I pulled some of my older jokes out of retirement and realized why they were retired. The new material, including Tiger Woods and his hyperactive penis, received mild chuckles from a group of women sitting in front of the stage. I even pulled out the “turtle fucking” bit, a classic that I brought back by request, but since I performed sans microphone stand, I had to hold the mike and it just was awkward.
The set was, upon closer reflection, one of the cleanest I’ve performed. I used to spout more four-letter curse words than a Tourettes sufferer. This time, it was so clean it could have been performed for the 700 Club, except the part about fucking like a tortoise.
Afterwards, my buddy said I was rusty because I hadn’t performed so long, and he was right.
Did I bomb? Not really. I did get laughs, but they were few and far between. In the end, I was about as funny as a child’s autopsy.
However, it didn’t dissuade me from going on stage and subjecting future audiences to my brand of madcap humor.
When the benefit concluded, I drowned my sorrows in a beer and chatted with a lovely woman who sat next to me at the bar.
No sooner had the thong-covered ass hit the bar stool, she introduced herself and asked me my name. Now in the world of high-stakes poker and life as a road comic, one must never begin the opening gambit by revealing your true identity. Instead of replying that I was “Rodrigo Rivera, covert spy and gentleman of the evening,” I told her my real name.
“How about I get you started by taking you in the back room? I’ll get you hot and do you right,” she said with a smile that could eat through a man’s cotton briefs. “I can do things to you.”
“What kinds of things?” I asked, hoping she'd give me a full description of debase and immoral acts for my wicked imagination.
“You know, stuff like foreplay.”
“Foreplay? I prefer fiveplay,” was my witty riposte.
“Fiveplay? What’s that?” she asked, oblivious to wordplay.
“It’s one better than foreplay,” I said, explaining the joke to her.
She held her smile, yet I saw through her heavily coiffed bangs and glittering nosering. Sure, she was in her 20s and half naked, but that’s no excuse for not understanding basic puns.
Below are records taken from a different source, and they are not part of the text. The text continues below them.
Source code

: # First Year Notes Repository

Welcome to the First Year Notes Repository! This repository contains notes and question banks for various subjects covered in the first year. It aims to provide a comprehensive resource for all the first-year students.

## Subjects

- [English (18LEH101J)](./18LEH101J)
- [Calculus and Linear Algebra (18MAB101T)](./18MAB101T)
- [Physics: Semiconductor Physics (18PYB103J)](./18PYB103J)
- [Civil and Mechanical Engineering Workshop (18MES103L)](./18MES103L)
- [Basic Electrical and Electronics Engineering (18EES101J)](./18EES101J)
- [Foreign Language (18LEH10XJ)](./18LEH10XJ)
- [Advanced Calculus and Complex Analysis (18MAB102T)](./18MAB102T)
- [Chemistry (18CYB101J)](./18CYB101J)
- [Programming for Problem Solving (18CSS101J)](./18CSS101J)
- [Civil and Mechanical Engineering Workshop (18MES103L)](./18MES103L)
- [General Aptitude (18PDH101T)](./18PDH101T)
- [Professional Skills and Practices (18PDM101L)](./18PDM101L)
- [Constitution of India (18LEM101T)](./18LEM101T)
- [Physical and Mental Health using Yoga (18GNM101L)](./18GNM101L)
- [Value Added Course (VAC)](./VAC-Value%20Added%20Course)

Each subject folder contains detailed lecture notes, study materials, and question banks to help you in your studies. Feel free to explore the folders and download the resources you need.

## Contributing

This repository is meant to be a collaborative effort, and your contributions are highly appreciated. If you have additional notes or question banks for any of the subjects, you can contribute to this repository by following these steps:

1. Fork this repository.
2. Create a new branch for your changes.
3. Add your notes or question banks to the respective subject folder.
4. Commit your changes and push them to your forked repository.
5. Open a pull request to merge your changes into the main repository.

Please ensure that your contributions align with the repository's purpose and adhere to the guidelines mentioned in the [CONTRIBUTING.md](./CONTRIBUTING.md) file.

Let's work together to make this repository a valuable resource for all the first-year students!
“Is this going to cost anything?” I asked, knowing such acts aren’t for free unless you buy them a lobster dinner.
“It’s $25,” she replied.
Now $25 for a four-minute couch dance was highway robbery, I don’t care who you are. Catherine Zeta Jones and Angelina Jolie could lick me head to toe but not for $25 for four minutes. That translates to $6.50 per minute, and with today’s economic situation, it amounted to a frivolous luxury. How about a “recession special” couch dance? Airlines have “frequent flier” programs. How about “frequent pervert programs” for strip clubs?
I politely declined her request and she flashed me that smile that told the world cocaine was one of her favorite foods.
“Can you give me dollar?” she pouted, crushed at my rejection of her proposition to rob me blind by sitting on my lap.
Pulling out a dollar from my wallet and thinking about where George Washington would spend the evening, I folded the bill in half and stuck it between her g-string and her toned gluteus maximus.
She then took her leave of me and danced on stage, humping the pole like a chinchilla on Viagra.
“Give me some money, baby,” she cooed, and pulled the front of her g-string out far enough to create a small pouch to throw bills in.
Acting like an insensitive prick who just flopped on stage and didn’t want anyone else on the planet to feel any joy or satisfaction, I informed her that I already gave her a dollar.
“You can give me another dollar. Fives, tens, twenties, hundreds. It don’t matter,” she smiled, as another comedian threw a folded dollar bill at her.
After she contorted her lithe body into a pretzel shape that could give a dead man a hard-on, she slithered off the stage and out of the club.
Strippers are like ex-wives. You know you’re not getting sex from them and all they want is your money.
Performing at a strip club is another career high for me. So far, I’ve performed standup at a bowling alley, a coffee house, an Atlantic City comedy club that’s now closed and an open mic venue.
The way things are going with me, I’ll be performing behind your local Arby’s or Dunkin Donuts. Check this site for showtimes and ticket prices.